For all of the Australian government’s boasting about the uptake of solar in Australia – via programs that it tried to stop, but couldn’t – here’s one statistic that may surprise many people: In the UK in the month of May, solar provided 11.5 per cent of grid demand. In Australia in the same month, it was just 7.2 per cent.

Great Britain, of course, is not the first name that comes to mind when thinking of countries with great solar resources, but its growing share of solar – through both rooftop and large scale installations – is part of a dramatic shift in its electricity grid in recent years.

The number was celebrated this week by National Grid ESO, which operates the grid in Great Britain and which also noted that May was the first coal-free calendar month since the industrial revolution (see table above), and a new record low day for carbon intensity.

“Great Britain’s incredible coal-free run has continued throughout May, giving us the first full calendar month – 744 straight hours – of electricity generation without coal since the industrial revolution,” National Grid’s head of control Roisin Quinn said in her monthly report.

“Low demand on the electricity system continues to present our control rooms engineers with a unique challenge – particularly with two May bank holiday weekends within two weeks relaxing already low demand even further.
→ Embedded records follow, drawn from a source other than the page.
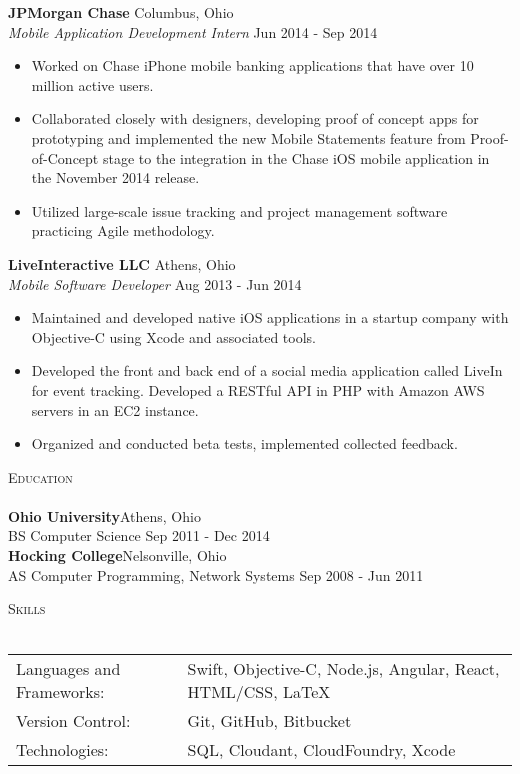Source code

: \documentclass[a4paper]{article}
\newcommand{\lineunder} {
    \vspace*{-8pt} \\
    \hspace*{-18pt} \hrulefill \\
}
\newcommand{\header} [1] {
    {\hspace*{-18pt}\vspace*{6pt} \textsc{#1}}
    \vspace*{-6pt} \lineunder
}
\begin{document}
\vspace{1mm}
\textbf{JPMorgan Chase} \hfill Columbus, Ohio\\
\textit{Mobile Application Development Intern} \hfill Jun 2014 - Sep 2014\\
\vspace{-1mm}
\begin{itemize} \itemsep 1pt
	\item Worked on Chase iPhone mobile banking applications that have over 10 million active users. 
	\item Collaborated closely with designers, developing proof of concept apps for prototyping and implemented the new Mobile Statements feature from Proof-of-Concept stage to the integration in the Chase iOS mobile application in the November 2014 release.
	\item Utilized large-scale issue tracking and project management software practicing Agile methodology.
\end{itemize}
\vspace{1mm}
\textbf{LiveInteractive LLC} \hfill Athens, Ohio\\
\textit{Mobile Software Developer} \hfill Aug 2013 - Jun 2014\\
\vspace{-1mm}
\begin{itemize} \itemsep 1pt
	\item Maintained and developed native iOS applications in a startup company with Objective-C using Xcode and associated tools. 
	\item Developed the front and back end of a social media application called LiveIn for event tracking. Developed a RESTful API in PHP with Amazon AWS servers in an EC2 instance. 
	\item Organized and conducted beta tests, implemented collected feedback.
\end{itemize}


\header{Education}
\textbf{Ohio University}\hfill Athens, Ohio\\
BS Computer Science \hfill Sep 2011 - Dec 2014\\
\vspace{2mm}
\textbf{Hocking College}\hfill Nelsonville, Ohio\\
AS Computer Programming, Network Systems \hfill Sep 2008 - Jun 2011\\
\vspace{2mm}

\header{Skills}
\begin{tabular}{ l l }
	Languages and Frameworks: & Swift, Objective-C, Node.js, Angular, React, HTML/CSS, LaTeX\\
	Version Control:          & Git, GitHub, Bitbucket                                \\
	Technologies:             & SQL, Cloudant, CloudFoundry, Xcode                          \\
\end{tabular}
\end{document}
“On the afternoon of Sunday 24 May we saw the grid at its all-time greenest, with a new record low carbon intensity of 46 gCO2kWh (the amount of carbon produced for every kilowatt-hour of electricity used) helping May to become the greenest month we’ve ever seen on the electricity system.

“The weather (and to a lesser extent the lower demand) is the leading factor in these records and trends, and although May’s sunshine didn’t power us to a record high (in terms of aggregate output), overall solar share was up from last month – with periods where solar was comfortably our top power source, sometimes making up a third of the country’s electricity generation mix.”

Australia, which continues to experience a rooftop solar boom – with more than 2.2GW installed in 2019 and likely to easily beat that in 2020 – as well as significant growth in large scale solar – has managed to match the UK’s share in its best solar months (in Australia, in terms of solar share, this is usually November or December because of good solar resources and relatively low demand).

According to Dylan McConnell from the Energy Transition Hub, the share of solar in Australia’s main grid in December last year was 11.5 per cent, equal to the UK’s best. Over the last 12 months, the share of solar (both rooftop and utility scale) has been 8.6 per cent.

The peak share of wind and solar in Great Britain in May was 67 per cent, and the average for the month from wind and solar was 27 per cent. On top of that, there was also an 8.75 per cent contribution from biomass, although the carbon intensity of burning wood pellets is of concern to many environmentalists and renewable campaigners.

Great Britain last generated power from a coal fired generator in early April, at the Drax facility. Australia’s main  grid sourced 67 per cent of its demand from coal power over the last 12 months.

National Grid ESO says it will be able to fully operate Great Britain’s electricity system with zero carbon by 2025. “We’re really proud of our zero carbon targets,” it says. Australia’s government thinks zero carbon is an affront to the economy.